While dealing with the death and struggles of the famous DJ, Verwoerd's memoir has a broader story to tell, writes Liam Collins
After all that has been written about him, it is the sheer desperation of Gerry Ryan's last days and weeks that leaps from the pages of the riveting memoir by his partner of two years, Melanie Verwoerd.
On the surface, he was a 'shock jock', one of RTE's most highly paid presenters, a big man with a cigar and a glass of wine who hobnobbed with U2 and the rock and showbusiness glitterati of his generation.
But underneath, according to this memoir, there was another Gerry Ryan, desperately clutching at his last few friendships, plagued by financial meltdown and humiliating himself as he did the rounds of friends and acquaintances (with the exception of his best friend Harry Crosbie, who he didn't want to ask), looking for a loan that would save him from bankruptcy.
"It was clear that all the pressure was getting to be too much. The banks were also constantly phoning him and his accountant. The demands from Revenue were also becoming more threatening. Gerry needed money fast," Melanie Verwoerd relates in her memoir When We Dance, which was due to be published last week.
"I had nothing left, having paid for most of his living expenses, as well as loaning him money so that he could meet his obligations, for months."
Gerry Ryan was taking home €36,000 a month, but now separated from his wife Morah and facing a 10 per cent pay cut at RTE, his chaotic lifestyle had caught up on him.
RTE had lost €68m in 2009 and Cathal Goan was demanding voluntary pay cuts from its highly paid presenters.

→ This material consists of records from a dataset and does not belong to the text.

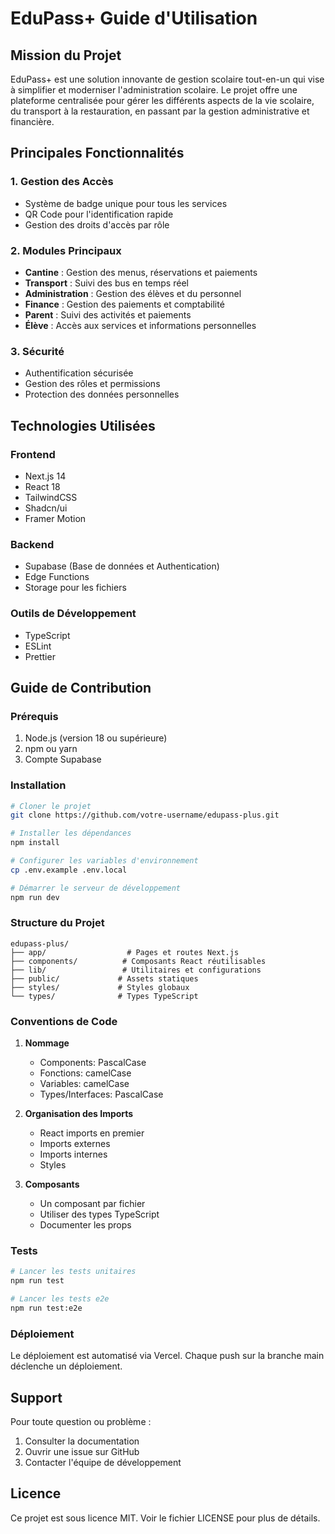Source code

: # EduPass+ Guide d'Utilisation

## Mission du Projet

EduPass+ est une solution innovante de gestion scolaire tout-en-un qui vise à simplifier et moderniser l'administration scolaire. Le projet offre une plateforme centralisée pour gérer les différents aspects de la vie scolaire, du transport à la restauration, en passant par la gestion administrative et financière.

## Principales Fonctionnalités

### 1. Gestion des Accès
- Système de badge unique pour tous les services
- QR Code pour l'identification rapide
- Gestion des droits d'accès par rôle

### 2. Modules Principaux
- **Cantine** : Gestion des menus, réservations et paiements
- **Transport** : Suivi des bus en temps réel
- **Administration** : Gestion des élèves et du personnel
- **Finance** : Gestion des paiements et comptabilité
- **Parent** : Suivi des activités et paiements
- **Élève** : Accès aux services et informations personnelles

### 3. Sécurité
- Authentification sécurisée
- Gestion des rôles et permissions
- Protection des données personnelles

## Technologies Utilisées

### Frontend
- Next.js 14
- React 18
- TailwindCSS
- Shadcn/ui
- Framer Motion

### Backend
- Supabase (Base de données et Authentication)
- Edge Functions
- Storage pour les fichiers

### Outils de Développement
- TypeScript
- ESLint
- Prettier

## Guide de Contribution

### Prérequis
1. Node.js (version 18 ou supérieure)
2. npm ou yarn
3. Compte Supabase

### Installation

```bash
# Cloner le projet
git clone https://github.com/votre-username/edupass-plus.git

# Installer les dépendances
npm install

# Configurer les variables d'environnement
cp .env.example .env.local

# Démarrer le serveur de développement
npm run dev
```

### Structure du Projet

```
edupass-plus/
├── app/                  # Pages et routes Next.js
├── components/          # Composants React réutilisables
├── lib/                 # Utilitaires et configurations
├── public/             # Assets statiques
├── styles/             # Styles globaux
└── types/              # Types TypeScript
```

### Conventions de Code

1. **Nommage**
   - Components: PascalCase
   - Fonctions: camelCase
   - Variables: camelCase
   - Types/Interfaces: PascalCase

2. **Organisation des Imports**
   - React imports en premier
   - Imports externes
   - Imports internes
   - Styles

3. **Composants**
   - Un composant par fichier
   - Utiliser des types TypeScript
   - Documenter les props

### Tests

```bash
# Lancer les tests unitaires
npm run test

# Lancer les tests e2e
npm run test:e2e
```

### Déploiement

Le déploiement est automatisé via Vercel. Chaque push sur la branche main déclenche un déploiement.

## Support

Pour toute question ou problème :
1. Consulter la documentation
2. Ouvrir une issue sur GitHub
3. Contacter l'équipe de développement

## Licence

Ce projet est sous licence MIT. Voir le fichier LICENSE pour plus de détails.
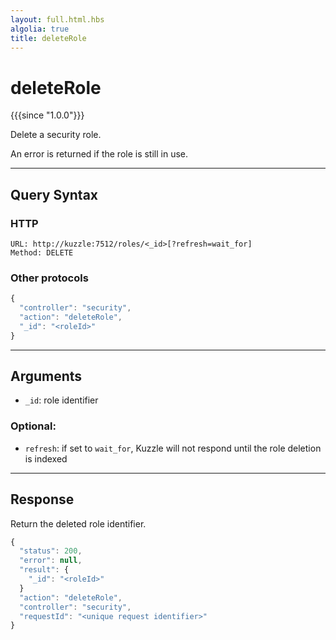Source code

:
 ```yaml
---
layout: full.html.hbs
algolia: true
title: deleteRole
---
```



# deleteRole

{{{since "1.0.0"}}}

Delete a security role.

An error is returned if the role is still in use.

---

## Query Syntax

### HTTP

```http
URL: http://kuzzle:7512/roles/<_id>[?refresh=wait_for]
Method: DELETE
```

### Other protocols

```js
{
  "controller": "security",
  "action": "deleteRole",
  "_id": "<roleId>"
}
```

---

## Arguments

* `_id`: role identifier

### Optional:

* `refresh`: if set to `wait_for`, Kuzzle will not respond until the role deletion is indexed

---

## Response

Return the deleted role identifier.

```javascript
{
  "status": 200,                     
  "error": null,                     
  "result": {
    "_id": "<roleId>"
  }
  "action": "deleteRole",
  "controller": "security",
  "requestId": "<unique request identifier>"
}
```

Gerry Ryan was the only one publicly resisting the cutbacks.
I remember the last time I met him, at a reception thrown by Michael Colgan in the Royal College of Physicians in Kildare Street. He complained loudly about the pay cut. His friend Harry Crosbie warned him -- "he'll put that in the paper." But it had already been in the paper. "What do you think?" he asked. "Well the one thing I know is that you've made RTE millions in advertising revenue," I replied. "You're right, you're right," he said.

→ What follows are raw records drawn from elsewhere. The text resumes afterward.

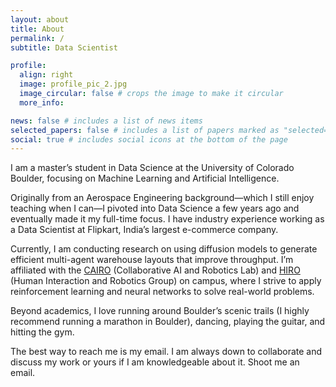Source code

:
 ```yaml
---
layout: about
title: About
permalink: /
subtitle: Data Scientist

profile:
  align: right
  image: profile_pic_2.jpg
  image_circular: false # crops the image to make it circular
  more_info:

news: false # includes a list of news items
selected_papers: false # includes a list of papers marked as "selected={true}"
social: true # includes social icons at the bottom of the page
---
```


I am a master’s student in Data Science at the University of Colorado Boulder, focusing on Machine Learning and Artificial Intelligence.

Originally from an Aerospace Engineering background—which I still enjoy teaching when I can—I pivoted into Data Science a few years ago and eventually made it my full-time focus. I have industry experience working as a Data Scientist at Flipkart, India’s largest e-commerce company.

Currently, I am conducting research on using diffusion models to generate efficient multi-agent warehouse layouts that improve throughput. I’m affiliated with the [CAIRO](https://cairo-lab.com/lab.html) (Collaborative AI and Robotics Lab) and [HIRO](https://hiro-group.ronc.one/) (Human Interaction and Robotics Group) on campus, where I strive to apply reinforcement learning and neural networks to solve real-world problems.

Beyond academics, I love running around Boulder’s scenic trails (I highly recommend running a marathon in Boulder), dancing, playing the guitar, and hitting the gym.

The best way to reach me is my email. I am always down to collaborate and discuss my work or yours if I am knowledgeable about it. Shoot me an email.
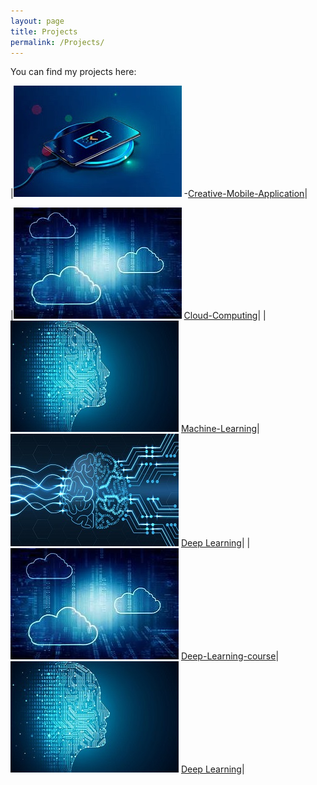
 ```yaml
---
layout: page
title: Projects
permalink: /Projects/
---
```


You can find my projects here:

|![Mobile Application](assets/Mobile.jpg) -[Creative-Mobile-Application](https://github.com/farshadsafavi/Android-Applications/)|

|![Cloud-Computing](assets/Cloud.jpg) [Cloud-Computing](https://github.com/farshadsafavi/Cloud-Computing/)|
|![Machine Learning](assets/Machine.jpg) [Machine-Learning](https://github.com/farshadsafavi/MachineLearning/)|![Deep Learning](assets/Deep.jpg) [Deep Learning](https://github.com/farshadsafavi/DeepLearning/)|
|![Cloud Computing](assets/Cloud.jpg) [Deep-Learning-course](https://github.com/farshadsafavi/deep-learning-v2-pytorch)|![Machine Learning](assets/Machine.jpg) [Deep Learning](https://github.com/farshadsafavi/DeepLearning/)|
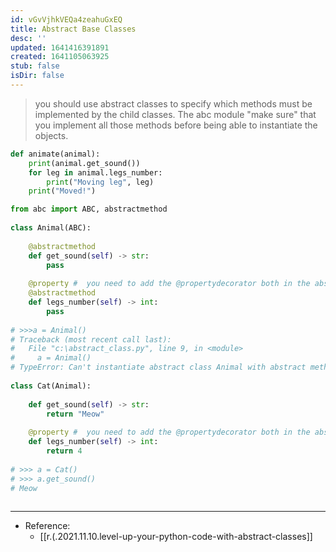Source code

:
 ```yaml
---
id: vGvVjhkVEQa4zeahuGxEQ
title: Abstract Base Classes
desc: ''
updated: 1641416391891
created: 1641105063925
stub: false
isDir: false
---
```


> you should use abstract classes to specify which methods must be implemented by the child classes. The abc module "make sure" that you implement all those methods before being able to instantiate the objects.

```python
def animate(animal):
	print(animal.get_sound())
	for leg in animal.legs_number:
		print("Moving leg", leg)
	print("Moved!")
```

```python
from abc import ABC, abstractmethod
 
class Animal(ABC):
	
	@abstractmethod
	def get_sound(self) -> str:
		pass
	
	@property #  you need to add the @propertydecorator both in the abstract class and in every sub-class.
	@abstractmethod
	def legs_number(self) -> int:
		pass
 
# >>>a = Animal()
# Traceback (most recent call last):
#   File "c:\abstract_class.py", line 9, in <module>
#     a = Animal()
# TypeError: Can't instantiate abstract class Animal with abstract method get_sound
 
class Cat(Animal):
	
	def get_sound(self) -> str:
		return "Meow"
	
	@property #  you need to add the @propertydecorator both in the abstract class and in every sub-class.
	def legs_number(self) -> int:
  		return 4
 
# >>> a = Cat()
# >>> a.get_sound()
# Meow
 
```

---

- Reference:
  - [[r.(.2021.11.10.level-up-your-python-code-with-abstract-classes]]

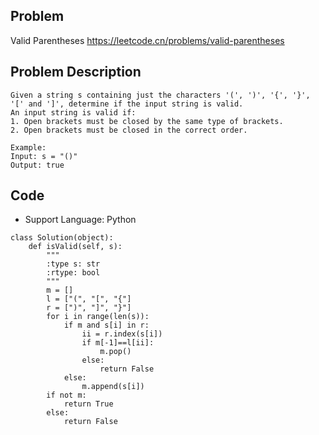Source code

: ## Problem
Valid Parentheses
https://leetcode.cn/problems/valid-parentheses

## Problem Description
```
Given a string s containing just the characters '(', ')', '{', '}', '[' and ']', determine if the input string is valid.
An input string is valid if:
1. Open brackets must be closed by the same type of brackets.
2. Open brackets must be closed in the correct order.

Example:
Input: s = "()"
Output: true
```

## Code

- Support Language: Python

```
class Solution(object):
    def isValid(self, s):
        """
        :type s: str
        :rtype: bool
        """
        m = []
        l = ["(", "[", "{"]
        r = [")", "]", "}"]
        for i in range(len(s)):
            if m and s[i] in r:
                ii = r.index(s[i])
                if m[-1]==l[ii]:
                    m.pop()
                else:
                    return False
            else:
                m.append(s[i])
        if not m:
            return True
        else:
            return False
```
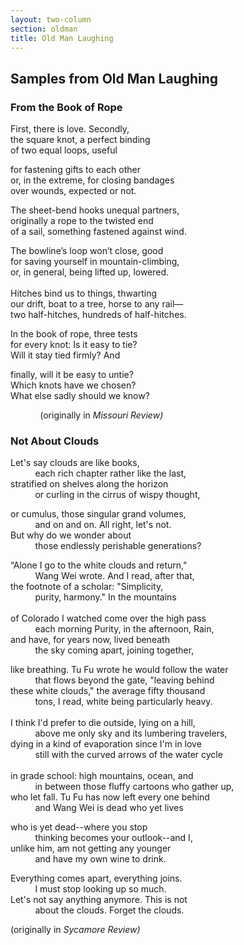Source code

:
 ```yaml
---
layout: two-column
section: oldman
title: Old Man Laughing
---
```


<h2>Samples from Old Man Laughing</h2>
<h3>From the Book of Rope </h3>
<p>First, there is love. Secondly,<br />
    the square knot, a perfect binding<br />
    of two equal loops, useful</p>
<p>for fastening gifts to each other<br />
    or, in the extreme, for closing bandages<br />
    over wounds, expected or not.</p>
<p>The sheet-bend hooks unequal partners,<br />
    originally a rope to the twisted end<br />
    of a sail, something fastened against wind.</p>
<p>The bowline&rsquo;s loop won&rsquo;t close, good<br />
    for saving yourself in mountain-climbing,<br />
    or, in general, being lifted up, lowered.<br />
&nbsp;&nbsp;&nbsp;&nbsp;&nbsp;&nbsp;&nbsp;&nbsp;&nbsp;&nbsp;&nbsp;&nbsp;&nbsp;&nbsp;&nbsp;&nbsp;&nbsp;&nbsp;&nbsp;&nbsp;&nbsp;&nbsp;&nbsp;&nbsp;&nbsp;&nbsp;&nbsp;&nbsp;&nbsp;&nbsp;&nbsp;&nbsp;&nbsp;&nbsp;&nbsp;&nbsp;&nbsp;&nbsp;&nbsp;&nbsp;&nbsp;&nbsp;&nbsp;&nbsp;&nbsp;&nbsp;&nbsp;&nbsp;&nbsp;&nbsp;&nbsp;&nbsp;&nbsp;&nbsp;&nbsp;&nbsp;&nbsp;&nbsp;&nbsp;&nbsp;&nbsp;&nbsp;&nbsp;&nbsp;&nbsp;&nbsp; <br />
    Hitches bind us to things, thwarting<br />
    our drift, boat to a tree, horse to any rail&mdash;<br />
    two half-hitches, hundreds of half-hitches.</p>
<p>In the book of rope, three tests<br />
    for every knot: Is it easy to tie?<br />
    Will it stay tied firmly? And</p>
<p>finally, will it be easy to untie?<br />
    Which knots have we chosen?<br />
    What else sadly should we know?</p>
<p>&nbsp;&nbsp;&nbsp;&nbsp;&nbsp;&nbsp;&nbsp;&nbsp;&nbsp;&nbsp;&nbsp; (originally in <em>Missouri</em><em> Review)</em></p>
<h3>Not About Clouds </h3>
<p>Let's say clouds are like books,<br />
&nbsp;&nbsp;&nbsp;&nbsp;&nbsp;&nbsp;&nbsp;&nbsp;&nbsp; each  rich chapter rather like the last,<br />
    stratified on shelves along the horizon<br />
&nbsp;&nbsp;&nbsp;&nbsp;&nbsp;&nbsp;&nbsp;&nbsp;&nbsp; or  curling in the cirrus of wispy thought,</p>
<p>or cumulus, those singular grand volumes,<br />
    &nbsp;&nbsp;&nbsp;&nbsp;&nbsp;&nbsp;&nbsp;&nbsp;&nbsp; and on and on. All  right, let's not.<br />
    But why do we wonder about <br />
&nbsp;&nbsp;&nbsp;&nbsp;&nbsp;&nbsp;&nbsp;&nbsp;&nbsp; those endlessly  perishable generations?</p>
<p>&ldquo;Alone I go to the white clouds and  return,&quot;&nbsp; <br />
&nbsp;&nbsp;&nbsp;&nbsp;&nbsp;&nbsp;&nbsp;&nbsp;&nbsp; Wang  Wei wrote. And I read, after that,<br />
    the footnote of a scholar: &quot;Simplicity, <br />
    &nbsp;&nbsp;&nbsp;&nbsp;&nbsp;&nbsp;&nbsp;&nbsp;&nbsp; purity, harmony.&quot;  In the mountains<br />
&nbsp;&nbsp;&nbsp;&nbsp;&nbsp;&nbsp;&nbsp;&nbsp;&nbsp; <br />
    of Colorado  I watched come over the high pass<br />
    &nbsp;&nbsp;&nbsp;&nbsp;&nbsp;&nbsp;&nbsp;&nbsp;&nbsp; each morning Purity, in  the afternoon, Rain, <br />
    and have, for years now, lived beneath<br />
&nbsp;&nbsp;&nbsp;&nbsp;&nbsp;&nbsp;&nbsp;&nbsp;&nbsp; the  sky coming apart, joining together, </p>
<p>like breathing. Tu Fu wrote he would follow the  water<br />
    &nbsp;&nbsp;&nbsp;&nbsp;&nbsp;&nbsp;&nbsp;&nbsp;&nbsp; that flows beyond the  gate, &quot;leaving behind<br />
    these white clouds,&quot; the average fifty  thousand<br />
    &nbsp;&nbsp;&nbsp;&nbsp;&nbsp;&nbsp;&nbsp;&nbsp;&nbsp; tons, I read, white  being particularly heavy. <br />
&nbsp;&nbsp;&nbsp;&nbsp;&nbsp;&nbsp;&nbsp;&nbsp;&nbsp; <br />
    I think I'd prefer to die outside, lying on a  hill, <br />
    &nbsp;&nbsp;&nbsp;&nbsp;&nbsp;&nbsp;&nbsp;&nbsp;&nbsp; above me only sky and  its lumbering travelers,<br />
    dying in a kind of evaporation since I'm in love<br />
    &nbsp;&nbsp;&nbsp;&nbsp;&nbsp;&nbsp;&nbsp;&nbsp;&nbsp; still with the curved  arrows of the water cycle<br />
&nbsp;&nbsp;&nbsp;&nbsp;&nbsp;&nbsp;&nbsp;&nbsp;&nbsp; <br />
    in grade school: high mountains, ocean, and<br />
    &nbsp;&nbsp;&nbsp;&nbsp;&nbsp;&nbsp;&nbsp;&nbsp;&nbsp; in between those fluffy  cartoons who gather up,<br />
    who let fall. Tu Fu has now left every one behind<br />
&nbsp;&nbsp;&nbsp;&nbsp;&nbsp;&nbsp;&nbsp;&nbsp;&nbsp; and  Wang Wei is dead who yet lives</p>
<p>who is yet dead--where you stop<br />
    &nbsp;&nbsp;&nbsp;&nbsp;&nbsp;&nbsp;&nbsp;&nbsp;&nbsp; thinking becomes your  outlook--and I,<br />
    unlike him, am not getting any younger<br />
    &nbsp;&nbsp;&nbsp;&nbsp;&nbsp;&nbsp;&nbsp;&nbsp;&nbsp; and have my own wine to  drink. </p>
<p>Everything comes apart, everything joins. <br />
&nbsp;&nbsp;&nbsp;&nbsp;&nbsp;&nbsp;&nbsp;&nbsp;&nbsp; I  must stop looking up so much.<br />
    Let's not say anything anymore. This is not <br />
&nbsp;&nbsp;&nbsp;&nbsp;&nbsp;&nbsp;&nbsp;&nbsp;&nbsp; about  the clouds. Forget the clouds.</p>
<p>(originally in <em>Sycamore Review)</em> </p>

Gerry and Melanie first crossed paths on a radio interview. Melanie, a former South African Ambassador to Ireland was now heading up Unicef and was in Kenya when the Gerry Ryan Show phoned to do an interview about the situation there.

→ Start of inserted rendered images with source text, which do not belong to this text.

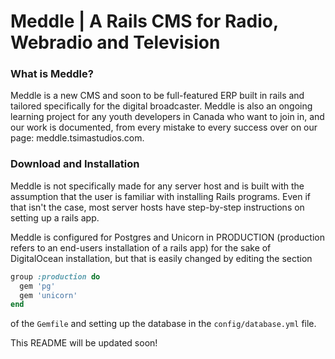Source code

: # Meddle | A Rails CMS for Radio, Webradio and Television

### What is Meddle?

Meddle is a new CMS and soon to be full-featured ERP built in rails and tailored specifically for the digital broadcaster.
Meddle is also an ongoing learning project for any youth developers in Canada who want to join in, and our work is documented, from every mistake to every success over on our page: meddle.tsimastudios.com.

### Download and Installation

Meddle is not specifically made for any server host and is built with the assumption that the user is familiar with installing Rails programs. Even if that isn't the case, most server hosts have step-by-step instructions on setting up a rails app.

Meddle is configured for Postgres and Unicorn in PRODUCTION (production refers to an end-users installation of a rails app) for the sake of DigitalOcean installation, but that is easily changed by editing the section

```ruby
group :production do
  gem 'pg'
  gem 'unicorn'
end
```
of the `Gemfile` and setting up the database in the `config/database.yml` file.

This README will be updated soon!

After it was over he expressed concern for her safety and then continued to keep in touch by phone and text until, during one conversation, she finished giving him information about the aid world by asking "so is that all you want?" to which he replied, "no, actually, I also want you, but you are clearly not interested".
She was stunned, but told him that she was divorced and under no circumstances would go out with a married man. He replied by telling her "about three people know this", revealing he was separated and living in his childhood bedroom in his mother's house in Clontarf, Dublin.
His friend Des McEvaddy later lent him his penthouse apartment in Ardoyne House in Ballsbridge and it was there that they had their first date.
"By the end of the evening, there was no question that we would be together" she writes. "As soon as I was back in my bed in Dalkey, he phoned again. The conversation continued till 3am -- as it would every night after that for months to come."
On the surface they were very different. Melanie didn't drink and apart from her work rarely socialised outside of family occasions with her son and daughter. Gerry, on the other hand, had what she says was "a large capacity for alcohol" but, she adds, "even though he liked to drink, Gerry did not have to drink."
The real Gerry Ryan was not the guy with the glass of wine, the cigar and the famous friends and the loud voice demanding to be the centre of attention at social gatherings, that most people knew.
Her Gerry Ryan was another guy altogether. "This was not the public Gerry Ryan; here was a man who was deeply sensitive, emotional and hurt. I felt so honoured that he trusted me with all his stories so early in our relationship," says Melanie.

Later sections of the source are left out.